Early life and Quilmes
Olivera started playing football at Unión Cultural y Deportivo Eldorado de Misiones until Ricardo Kergavarat saw him play and took him to Buenos Aires to try him out at Quilmes. He stayed and since then he played in the different youth categories of the club, which he arrived in 2014 when he was 15 years old and immediately adapted, scoring a lot of goals for the different youth teams. 15-year old Olivera was soon promoted to the clubs reserve team, where he made his debut against Club de Gimnasia y Esgrima La Plata and in October 2016, 17-year old Olivera started training with the professional team. He was also awarded to prizes by the end of the year by Argentine Football Association.

He played kept scoring goals for the reserves until on 21 June 2017 where he, without a professional contract, made his debut in the Argentine Primera División against Arsenal de Sarandí (2-2). He started on the bench, but replaced Gabriel Ramírez in the 78th minute. However, this was his first and last professional game for the club.

Universidad San Martín
In January 2019, Olivera appeared in training sessions at Universidad San Martín in Peru, having turned 20 years old and without having signed a contract with Quilmes, at least for the moment, according to the decision of the directive. The legislation says, that when a player turns 20 years old and the club haven't signed with him or the player refuses to sign his first contract, the player can go to a club in a different country from the club of origin as a free player.

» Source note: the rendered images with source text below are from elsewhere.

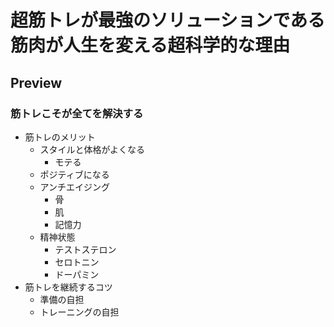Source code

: # 超筋トレが最強のソリューションである 筋肉が人生を変える超科学的な理由

## Preview

### 筋トレこそが全てを解決する

- 筋トレのメリット
  - スタイルと体格がよくなる
    - モテる
  - ポジティブになる
  - アンチエイジング
    - 骨
    - 肌
    - 記憶力
  - 精神状態
    - テストステロン
    - セロトニン
    - ドーパミン
- 筋トレを継続するコツ
  - 準備の自担
  - トレーニングの自担
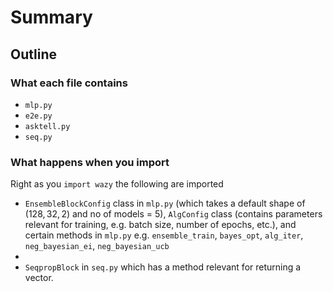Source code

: # Summary

## Outline

### What each file contains
* `mlp.py`
* `e2e.py`
* `asktell.py`
* `seq.py`

### What happens when you import

Right as you `import wazy` the following are imported
* `EnsembleBlockConfig` class in `mlp.py` (which takes a default shape of $(128, 32, 2)$ and no of models = $5$), `AlgConfig` class (contains parameters relevant for training, e.g. batch size, number of epochs, etc.), and certain methods in `mlp.py` e.g. `ensemble_train`, `bayes_opt`, `alg_iter`, `neg_bayesian_ei`, `neg_bayesian_ucb`
* 
* `SeqpropBlock` in `seq.py` which has a method relevant for returning a vector.
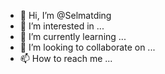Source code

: - 👋 Hi, I’m @Selmatding
- 👀 I’m interested in ...
- 🌱 I’m currently learning ...
- 💞️ I’m looking to collaborate on ...
- 📫 How to reach me ...

<!---
Selmatding/Selmatding is a ✨ special ✨ repository because its `README.md` (this file) appears on your GitHub profile.
You can click the Preview link to take a look at your changes.
--->
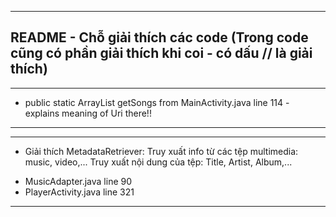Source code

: --------------------------------------------------------------------------------------------------------------------------------------------
README - Chỗ giải thích các code
(Trong code cũng có phần giải thích khi coi - có dấu // là giải thích)
--------------------------------------------------------------------------------------------------------------------------------------------


--------------------------------------------------------------------------------------------------------------------------------------------
- public static ArrayList<MusicFiles> getSongs from MainActivity.java line 114 - explains meaning of Uri there!!
--------------------------------------------------------------------------------------------------------------------------------------------


--------------------------------------------------------------------------------------------------------------------------------------------
- Giải thích MetadataRetriever: Truy xuất info từ các tệp multimedia: music, video,... Truy xuất nội dung của tệp: Title, Artist, Album,...
+ MusicAdapter.java line 90
+ PlayerActivity.java line 321
--------------------------------------------------------------------------------------------------------------------------------------------
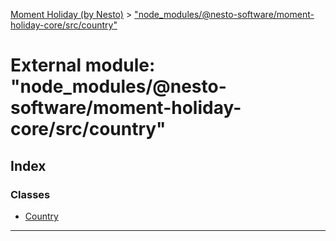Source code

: [Moment Holiday (by Nesto)](../README.md) > ["node_modules/@nesto-software/moment-holiday-core/src/country"](../modules/_node_modules__nesto_software_moment_holiday_core_src_country_.md)

# External module: "node_modules/@nesto-software/moment-holiday-core/src/country"

## Index

### Classes

* [Country](../classes/_node_modules__nesto_software_moment_holiday_core_src_country_.country.md)

---


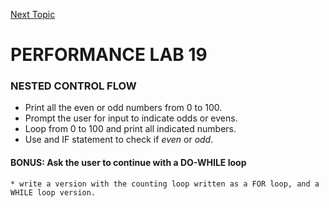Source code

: <a href="https://github.com/CyberTrainingUSAF/05-C-Programming/blob/master/08_Functions/README.md" rel="Next Topic"> Next Topic </a>

# PERFORMANCE LAB 19

### NESTED CONTROL FLOW

* Print all the even or odd numbers from 0 to 100.
* Prompt the user for input to indicate odds or evens.
* Loop from 0 to 100 and print all indicated numbers.
* Use and IF statement to check if *even* or *odd*.

#### BONUS: Ask the user to continue with a DO-WHILE loop
    * write a version with the counting loop written as a FOR loop, and a WHILE loop version.
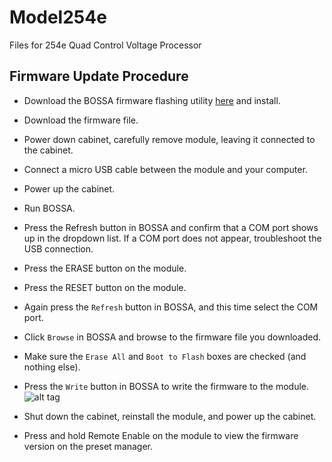# Model254e
Files for 254e Quad Control Voltage Processor


## Firmware Update Procedure
* Download the BOSSA firmware flashing utility [here](https://sourceforge.net/projects/b-o-s-s-a/files/1.2.1/) and install.
* Download the firmware file.
* Power down cabinet, carefully remove module, leaving it connected to the cabinet.

* Connect a micro USB cable between the module and your computer.

* Power up the cabinet. 
* Run BOSSA.
* Press the Refresh button in BOSSA and confirm that a COM port shows up in the dropdown list. If a COM port does not appear, troubleshoot the USB connection.
* Press the ERASE button on the module.
* Press the RESET button on the module.
* Again press the `Refresh` button in BOSSA, and this time select the COM port.
* Click `Browse` in BOSSA and browse to the firmware file you downloaded.
* Make sure the `Erase All` and `Boot to Flash` boxes are checked (and nothing else).
* Press the `Write` button in BOSSA to write the firmware to the module. ![alt tag](https://cloud.githubusercontent.com/assets/14130439/22766863/b513e36e-ee2c-11e6-9ea7-9944c898ad7e.png)
* Shut down the cabinet, reinstall the module, and power up the cabinet.
* Press and hold Remote Enable on the module to view the firmware version on the preset manager.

Olivera did not return to Quilmes training on 3 January 2019 because he did't have a contract, and on 4 January 2019, he turned 20 and began training with Universidad San Martín. Quilmes, through the Argentine Football Association, immediately attempted a protest of the case. Eventually, Olivera made the preseason with San Martín, scoring goals in friendlies and signing a contract as a free player on 10 February 2019.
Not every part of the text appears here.